We can inspect the dataset ourselves and see that the best number of clusters is 4.  However, in higher dimensional cases, it is not really possible to visualize the dataset, look with our own eyes, and choose the number.  So we need to quantify how well the k-Means clusters describe the variability of our data.

Consider having 2 or 5 clusters on the same dataset instead of 4:

In [11]:
W, Z = kmeans(x, 2)
plot_clusters(x, W, Z, 2)

W, Z = kmeans(x, 5)
plot_clusters(x, W, Z, 5)

<IPython.core.display.Javascript object>

<IPython.core.display.Javascript object>

We can see that having 4 clusters explains the variability of the dataset better than having only 2, while 5 clusters does not explain the variability *significantly better* than having 4.

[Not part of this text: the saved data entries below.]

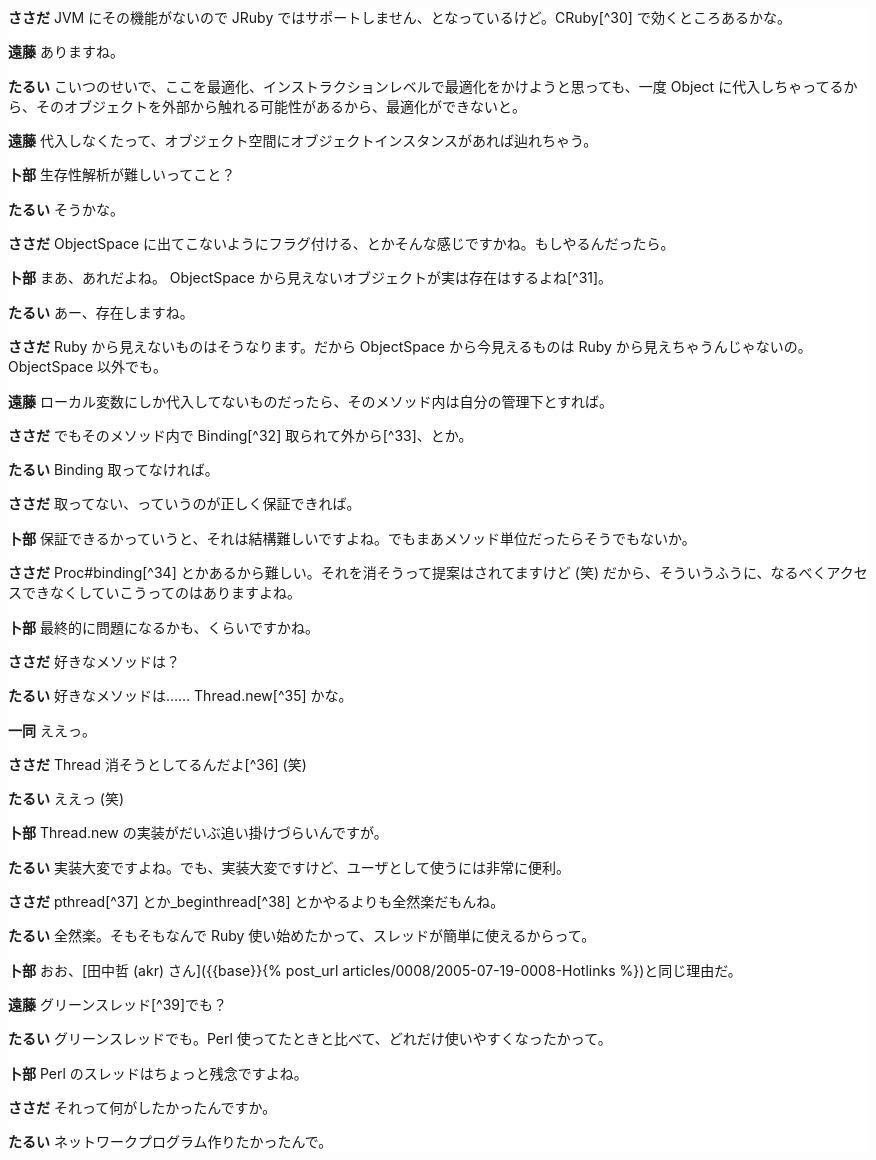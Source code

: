 __ささだ__ JVM にその機能がないので JRuby ではサポートしません、となっているけど。CRuby[^30] で効くところあるかな。

__遠藤__ ありますね。

__たるい__ こいつのせいで、ここを最適化、インストラクションレベルで最適化をかけようと思っても、一度 Object に代入しちゃってるから、そのオブジェクトを外部から触れる可能性があるから、最適化ができないと。

__遠藤__ 代入しなくたって、オブジェクト空間にオブジェクトインスタンスがあれば辿れちゃう。

__卜部__ 生存性解析が難しいってこと？

__たるい__ そうかな。

__ささだ__ ObjectSpace に出てこないようにフラグ付ける、とかそんな感じですかね。もしやるんだったら。

__卜部__ まあ、あれだよね。 ObjectSpace から見えないオブジェクトが実は存在はするよね[^31]。

__たるい__ あー、存在しますね。

__ささだ__ Ruby から見えないものはそうなります。だから ObjectSpace から今見えるものは Ruby から見えちゃうんじゃないの。ObjectSpace 以外でも。

__遠藤__ ローカル変数にしか代入してないものだったら、そのメソッド内は自分の管理下とすれば。

__ささだ__ でもそのメソッド内で Binding[^32] 取られて外から[^33]、とか。

__たるい__ Binding 取ってなければ。

__ささだ__ 取ってない、っていうのが正しく保証できれば。

__卜部__ 保証できるかっていうと、それは結構難しいですよね。でもまあメソッド単位だったらそうでもないか。

__ささだ__ Proc#binding[^34] とかあるから難しい。それを消そうって提案はされてますけど (笑) だから、そういうふうに、なるべくアクセスできなくしていこうってのはありますよね。

__卜部__ 最終的に問題になるかも、くらいですかね。

__ささだ__ 好きなメソッドは？

__たるい__ 好きなメソッドは…… Thread.new[^35] かな。

__一同__ ええっ。

__ささだ__ Thread 消そうとしてるんだよ[^36] (笑)

__たるい__ ええっ (笑)

__卜部__ Thread.new の実装がだいぶ追い掛けづらいんですが。

__たるい__ 実装大変ですよね。でも、実装大変ですけど、ユーザとして使うには非常に便利。

__ささだ__ pthread[^37] とか_beginthread[^38] とかやるよりも全然楽だもんね。

__たるい__ 全然楽。そもそもなんで Ruby 使い始めたかって、スレッドが簡単に使えるからって。

__卜部__ おお、[田中哲 (akr) さん]({{base}}{% post_url articles/0008/2005-07-19-0008-Hotlinks %})と同じ理由だ。

__遠藤__ グリーンスレッド[^39]でも？

__たるい__ グリーンスレッドでも。Perl 使ってたときと比べて、どれだけ使いやすくなったかって。

__卜部__ Perl のスレッドはちょっと残念ですよね。

__ささだ__ それって何がしたかったんですか。

__たるい__ ネットワークプログラム作りたかったんで。
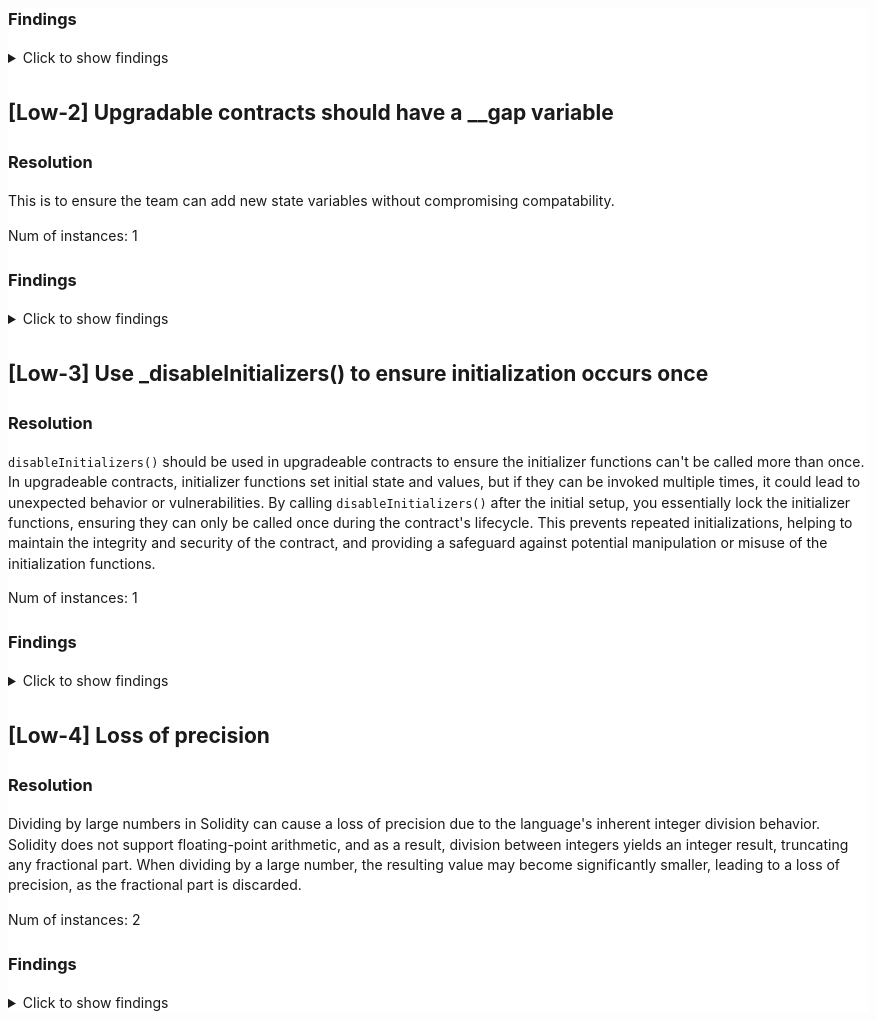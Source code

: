 ### Findings 


<details><summary>Click to show findings</summary></details>

## [Low-2] Upgradable contracts should have a __gap variable

### Resolution 
This is to ensure the team can add new state variables without compromising compatability.

Num of instances: 1

### Findings 


<details><summary>Click to show findings</summary></details>

## [Low-3] Use _disableInitializers() to ensure initialization occurs once

### Resolution 
`disableInitializers()` should be used in upgradeable contracts to ensure the initializer functions can't be called more than once. In upgradeable contracts, initializer functions set initial state and values, but if they can be invoked multiple times, it could lead to unexpected behavior or vulnerabilities. By calling `disableInitializers()` after the initial setup, you essentially lock the initializer functions, ensuring they can only be called once during the contract's lifecycle. This prevents repeated initializations, helping to maintain the integrity and security of the contract, and providing a safeguard against potential manipulation or misuse of the initialization functions.

Num of instances: 1

### Findings 


<details><summary>Click to show findings</summary></details>

## [Low-4] Loss of precision

### Resolution 
Dividing by large numbers in Solidity can cause a loss of precision due to the language's inherent integer division behavior. Solidity does not support floating-point arithmetic, and as a result, division between integers yields an integer result, truncating any fractional part. When dividing by a large number, the resulting value may become significantly smaller, leading to a loss of precision, as the fractional part is discarded.

Num of instances: 2

### Findings 


<details><summary>Click to show findings</summary></details>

For k-Means, it is common to compute *inertia*, the sum of squared distances of samples to their corresponding cluster center.  By having more clusters, we expect the inertia to consistently decrease.  However, beyond a certain number of clusters, the decreases will be much less significant than the ones before.  We find the "optimal" number of clusters by finding this "turning point".  This algorithm is called *elbow method*.

In [12]:
def inertia(x, W, Z):
    return ((x - W[Z]) ** 2).sum()

In [13]:
eps = 1e-5
max_iter = 100

i = []

for K in range(2, 7):
    W = numpy.random.rand(K, n_dim) * 1.5
    
    for _ in range(max_iter):
        W0 = numpy.copy(W)
        Z = assign(W, x)
        W = update(Z, x, K)
        if ((W - W0) ** 2).sum() < eps:
            break
            
    Z = assign(W, x)
    i.append(inertia(x, W, Z))
    
plot.figure()
plot.plot(range(2, 7), i)
plot.show()

<IPython.core.display.Javascript object>

### When does k-Means not work (that) well

Let's consider another dataset which has different-sized blobs (often called the "mouse" dataset).

In [14]:
x1 = numpy.random.randn(80, 2) * 0.4
x2 = numpy.random.randn(80, 2) * 0.1 + numpy.array([[-1, 1]])
x3 = numpy.random.randn(80, 2) * 0.1 + numpy.array([[1, 1]])
x = numpy.concatenate([x1, x2, x3])
Z = numpy.array([0] * 80 + [1] * 80 + [2] * 80)
W = numpy.array([[0, 0], [-1, 1], [1, 1]])

In [15]:
plot_clusters(x, W, Z, 3)

<IPython.core.display.Javascript object>

In [16]:
W, Z = kmeans(x, 3)
plot_clusters(x, W, Z, 3)

<IPython.core.display.Javascript object>

We can see that k-Means tend to assume that the blobs are of similar scale.  If that assumption does not hold, we may look at other clustering algorithms, such as Gaussian Mixture Models (not going through details here, and `scikit-learn` has it as well).